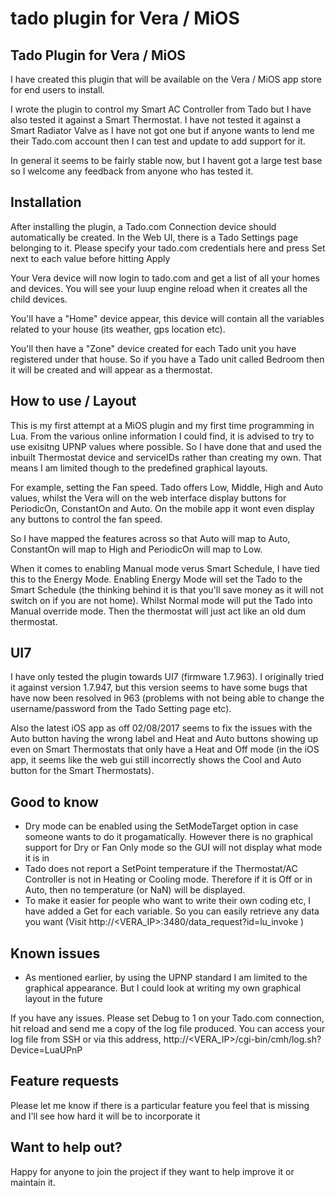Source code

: # tado plugin for Vera / MiOS
## Tado Plugin for Vera / MiOS

I have created this plugin that will be available on the Vera / MiOS app store for end users to install.

I wrote the plugin to control my Smart AC Controller from Tado but I have also tested it against a Smart Thermostat. I have not tested it against a Smart Radiator Valve as I have not got one but if anyone wants to lend me their Tado.com account then I can test and update to add support for it.

In general it seems to be fairly stable now, but I havent got a large test base so I welcome any feedback from anyone who has tested it.

## Installation
After installing the plugin, a Tado.com Connection device should automatically be created. In the Web UI, there is a Tado Settings page belonging to it. Please specify your tado.com credentials here and press Set next to each value before hitting Apply

Your Vera device will now login to tado.com and get a list of all your homes and devices. You will see your luup engine reload when it creates all the child devices.

You'll have a "Home" device appear, this device will contain all the variables related to your house (its weather, gps location etc).

You'll then have a "Zone" device created for each Tado unit you have registered under that house. So if you have a Tado unit called Bedroom then it will be created and will appear as a thermostat.

## How to use / Layout

This is my first attempt at a MiOS plugin and my first time programming in Lua. From the various online information I could find, it is advised to try to use exisitng UPNP values where possible. So I have done that and used the inbuilt Thermostat device and serviceIDs rather than creating my own. That means I am limited though to the predefined graphical layouts.

For example, setting the Fan speed. Tado offers Low, Middle, High and Auto values, whilst the Vera will on the web interface display buttons for PeriodicOn, ConstantOn and Auto. On the mobile app it wont even display any buttons to control the fan speed.

So I have mapped the features across so that Auto will map to Auto, ConstantOn will map to High and PeriodicOn will map to Low.

When it comes to enabling Manual mode verus Smart Schedule, I have tied this to the Energy Mode. Enabling Energy Mode will set the Tado to the Smart Schedule (the thinking behind it is that you'll save money as it will not switch on if you are not home). Whilst Normal mode will put the Tado into Manual override mode. Then the thermostat will just act like an old dum thermostat.

## UI7

I have only tested the plugin towards UI7 (firmware 1.7.963). I originally tried it against version 1.7.947, but this version seems to have some bugs that have now been resolved in 963 (problems with not being able to change the username/password from the Tado Setting page etc).

Also the latest iOS app as off 02/08/2017 seems to fix the issues with the Auto button having the wrong label and Heat and Auto buttons showing up even on Smart Thermostats that only have a Heat and Off mode (in the iOS app, it seems like the web gui still incorrectly shows the Cool and Auto button for the Smart Thermostats).

## Good to know
- Dry mode can be enabled using the SetModeTarget option in case someone wants to do it progamatically. However there is no graphical support for Dry or Fan Only mode so the GUI will not display what mode it is in
- Tado does not report a SetPoint temperature if the Thermostat/AC Controller is not in Heating or Cooling mode. Therefore if it is Off or in Auto, then no temperature (or NaN) will be displayed.
- To make it easier for people who want to write their own coding etc, I have added a Get<variablename> for each variable. So you can easily retrieve any data you want (Visit http://<VERA_IP>:3480/data_request?id=lu_invoke )

## Known issues
- As mentioned earlier, by using the UPNP standard I am limited to the graphical appearance. But I could look at writing my own graphical layout in the future

If you have any issues. Please set Debug to 1 on your Tado.com connection, hit reload and send me a copy of the log file produced. You can access your log file from SSH or via this address, http://<VERA_IP>/cgi-bin/cmh/log.sh?Device=LuaUPnP

## Feature requests
Please let me know if there is a particular feature you feel that is missing and I'll see how hard it will be to incorporate it

## Want to help out?
Happy for anyone to join the project if they want to help improve it or maintain it.
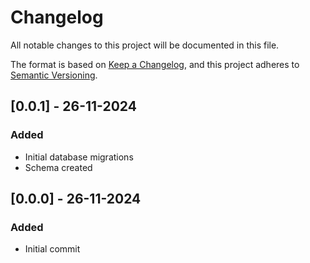 # Changelog
All notable changes to this project will be documented in this file.

The format is based on [Keep a Changelog](https://keepachangelog.com/en/1.0.0/),
and this project adheres to [Semantic Versioning](https://semver.org/spec/v2.0.0.html).



## [0.0.1] - 26-11-2024
### Added
- Initial database migrations
- Schema created

## [0.0.0] - 26-11-2024
### Added
- Initial commit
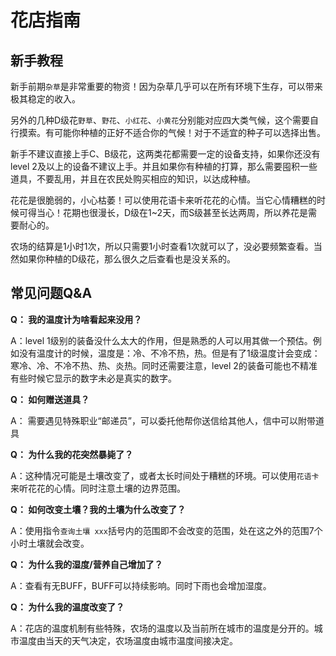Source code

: # 花店指南

## 新手教程

新手前期`杂草`是非常重要的物资！因为杂草几乎可以在所有环境下生存，可以带来极其稳定的收入。

另外的几种D级花`野草`、`野花`、`小红花`、`小黄花`分别能对应四大类气候，这个需要自行摸索。有可能你种植的正好不适合你的气候！对于不适宜的种子可以选择出售。

新手不建议直接上手C、B级花，这两类花都需要一定的设备支持，如果你还没有level 2及以上的设备不建议上手。并且如果你有种植的打算，那么需要囤积一些道具，不要乱用，并且在农民处购买相应的知识，以达成种植。

花花是很脆弱的，小心枯萎！可以使用花语卡来听花花的心情。当它心情糟糕的时候可得当心！花期也很漫长，D级在1~2天，而S级甚至长达两周，所以养花是需要耐心的。

农场的结算是1小时1次，所以只需要1小时查看1次就可以了，没必要频繁查看。当然如果你种植的D级花，那么很久之后查看也是没关系的。

## 常见问题Q&A

**Q： 我的温度计为啥看起来没用？**

A：level 1级别的装备没什么太大的作用，但是熟悉的人可以用其做一个预估。例如没有温度计的时候，温度是：冷、不冷不热，热。但是有了1级温度计会变成：寒冷、冷、不冷不热、热、炎热。同时还需要注意，level 2的装备可能也不精准有些时候它显示的数字未必是真实的数字。

**Q： 如何赠送道具？**

A： 需要遇见特殊职业“邮递员”，可以委托他帮你送信给其他人，信中可以附带道具

**Q： 为什么我的花突然暴毙了？**

A：这种情况可能是土壤改变了，或者太长时间处于糟糕的环境。可以使用`花语卡`来听花花的心情。同时注意土壤的边界范围。

**Q： 如何改变土壤？我的土壤为什么改变了？**

A：使用指令`查询土壤 xxx`括号内的范围即不会改变的范围，处在这之外的范围7个小时土壤就会改变。

**Q： 为什么我的湿度/营养自己增加了？**

A：查看有无BUFF，BUFF可以持续影响。同时下雨也会增加湿度。

**Q： 为什么我的温度改变了？**

A：花店的温度机制有些特殊，农场的温度以及当前所在城市的温度是分开的。城市温度由当天的天气决定，农场温度由城市温度间接决定。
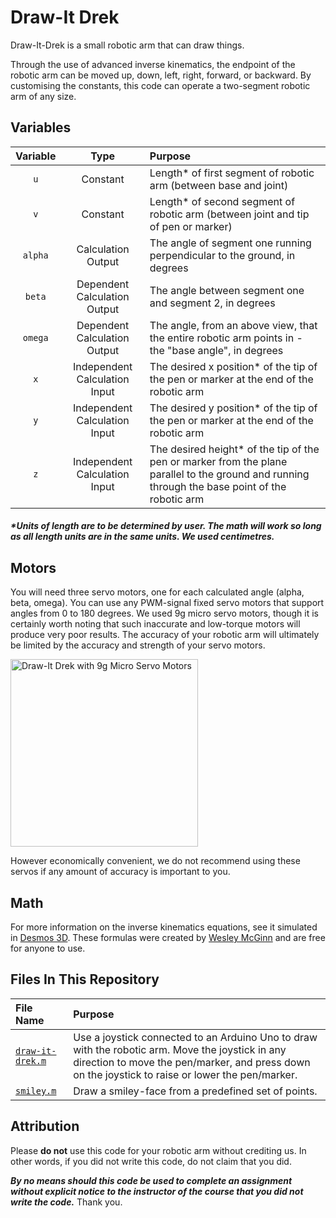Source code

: # Draw-It Drek

Draw-It-Drek is a small robotic arm that can draw things.

Through the use of advanced inverse kinematics, the endpoint of the robotic arm can be moved up, down, left, right, forward, or backward.  By customising the constants, this code can operate a two-segment robotic arm of any size.


## Variables

| Variable | Type | Purpose |
| :-: | :-: | :-- |
| `u` | Constant | Length* of first segment of robotic arm (between base and joint) |
| `v` | Constant | Length* of second segment of robotic arm (between joint and tip of pen or marker) |
| `alpha` | Calculation Output | The angle of segment one running perpendicular to the ground, in degrees |
| `beta` | Dependent Calculation Output | The angle between segment one and segment 2, in degrees |
| `omega` | Dependent Calculation Output | The angle, from an above view, that the entire robotic arm points in - the "base angle", in degrees |
| `x` | Independent Calculation Input | The desired x position* of the tip of the pen or marker at the end of the robotic arm  |
| `y` | Independent Calculation Input | The desired y position* of the tip of the pen or marker at the end of the robotic arm |
| `z` | Independent Calculation Input | The desired height* of the tip of the pen or marker from the plane parallel to the ground and running through the base point of the robotic arm |
##### *Units of length are to be determined by user.  The math will work so long as all length units are in the same units.  We used centimetres.


## Motors
You will need three servo motors, one for each calculated angle (alpha, beta, omega).  You can use any PWM-signal fixed servo motors that support angles from 0 to 180 degrees.  We used 9g micro servo motors, though it is certainly worth noting that such inaccurate and low-torque motors will produce very poor results.  The accuracy of your robotic arm will ultimately be limited by the accuracy and strength of your servo motors.

<img src="https://github.com/user-attachments/assets/9e61cc5d-c5e6-4a71-b05f-4091425247d4" alt="Draw-It Drek with 9g Micro Servo Motors" width="300px">

However economically convenient, we do not recommend using these servos if any amount of accuracy is important to you.


## Math
For more information on the inverse kinematics equations, see it simulated in [Desmos 3D](https://www.desmos.com/3d/vgpartrk5s).  These formulas were created by [Wesley McGinn](https://github.com/WesleyMcGinn) and are free for anyone to use.


## Files In This Repository
| File Name | Purpose |
| :-- | :-- |
| [`draw-it-drek.m`](draw-it-drek.m) | Use a joystick connected to an Arduino Uno to draw with the robotic arm.  Move the joystick in any direction to move the pen/marker, and press down on the joystick to raise or lower the pen/marker. |
| [`smiley.m`](smiley.m) | Draw a smiley-face from a predefined set of points. |


## Attribution
Please **do not** use this code for your robotic arm without crediting us.  In other words, if you did not write this code, do not claim that you did.

***By no means should this code be used to complete an assignment without explicit notice to the instructor of the course that you did not write the code.***  Thank you.
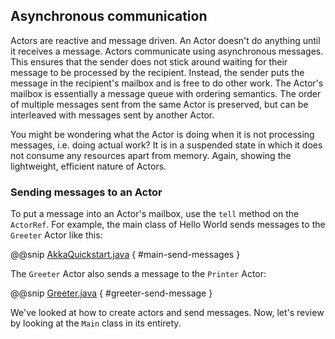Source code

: ## Asynchronous communication

Actors are reactive and message driven. An Actor doesn't do anything until it receives a message. Actors communicate using asynchronous messages. This ensures that the sender does not stick around waiting for their message to be processed by the recipient. Instead, the sender puts the message in the recipient's mailbox and is free to do other work. The Actor's mailbox is essentially a message queue with ordering semantics. The order of multiple messages sent from the same Actor is preserved, but can be interleaved with messages sent by another Actor.
 
You might be wondering what the Actor is doing when it is not processing messages, i.e. doing actual work? It is in a suspended state in which it does not consume any resources apart from memory. Again, showing the lightweight, efficient nature of Actors. 

### Sending messages to an Actor

To put a message into an Actor's mailbox, use the `tell` method on the `ActorRef`. For example, the main class of Hello World sends messages to the `Greeter` Actor like this:
 
@@snip [AkkaQuickstart.java]($g8src$/java/com/lightbend/akka/sample/AkkaQuickstart.java) { #main-send-messages }
 
The `Greeter` Actor also sends a message to the `Printer` Actor:
 
@@snip [Greeter.java]($g8src$/java/com/lightbend/akka/sample/Greeter.java) { #greeter-send-message }
 
We've looked at how to create actors and send messages. Now, let's review by looking at the `Main` class in its entirety.
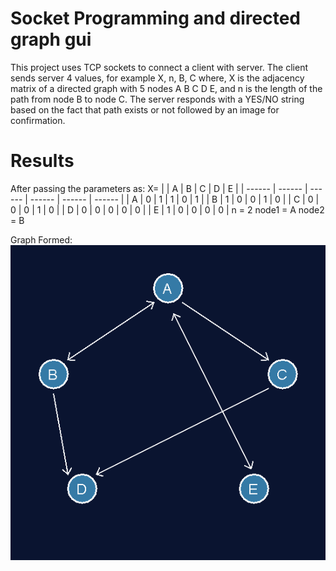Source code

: # Socket Programming and directed graph gui

This project uses TCP sockets to connect a client with server. The client sends server 4 values, for example X, n, B, C where,  X is the adjacency matrix of a directed graph with 5 nodes A B C D E, and n is the length of the path from node B to node C. The server responds with a YES/NO string based on the fact that path exists or not followed by an image for confirmation.

# Results
After passing the parameters as:
X=
|  | A | B | C | D | E |
| ------ | ------ | ------ |  ------ |  ------ |  ------ | 
| A | 0 | 1 | 1 | 0 | 1 |
| B | 1 | 0 | 0 | 1 | 0 |
| C | 0 | 0 | 0 | 1 | 0 |
| D | 0 | 0 | 0 | 0 | 0 |
| E | 1 | 0 | 0 | 0 | 0 |
n = 2
node1 = A
node2 = B

Graph Formed:
![Alt text](/GraphImageFrame1606259566149.png?raw=true "GraphImage")
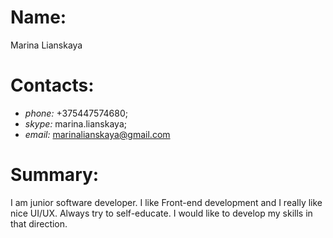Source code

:# Name:
Marina Lianskaya
# Contacts:
* *phone:* +375447574680;
* *skype:* marina.lianskaya;
* *email:* marinalianskaya@gmail.com
# Summary:
I am junior software developer. I like Front-end development and I really like nice UI/UX.
Always try to self-educate. I would like to develop my skills in that direction.
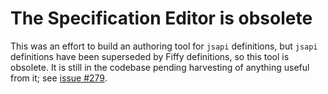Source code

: # The Specification Editor is obsolete

This was an effort to build an authoring tool for `jsapi` definitions, but `jsapi` definitions have been superseded by Fiffy
definitions, so this tool is obsolete. It is still in the codebase pending harvesting of anything useful from it; see
[issue #279](https://github.com/davidpcaldwell/slime/issues/279).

*****

AIM OF THE EXERCISE: Write out word for word the lines of the listing above from the line with "Please **do not**" to the line with "## Asynchronous communication", taking in both of those lines but no pictures.

EXERCISE SOLUTION:
Please **do not** use this code for your robotic arm without crediting us.  In other words, if you did not write this code, do not claim that you did.

***By no means should this code be used to complete an assignment without explicit notice to the instructor of the course that you did not write the code.***  Thank you.
Source code

: ## Asynchronous communication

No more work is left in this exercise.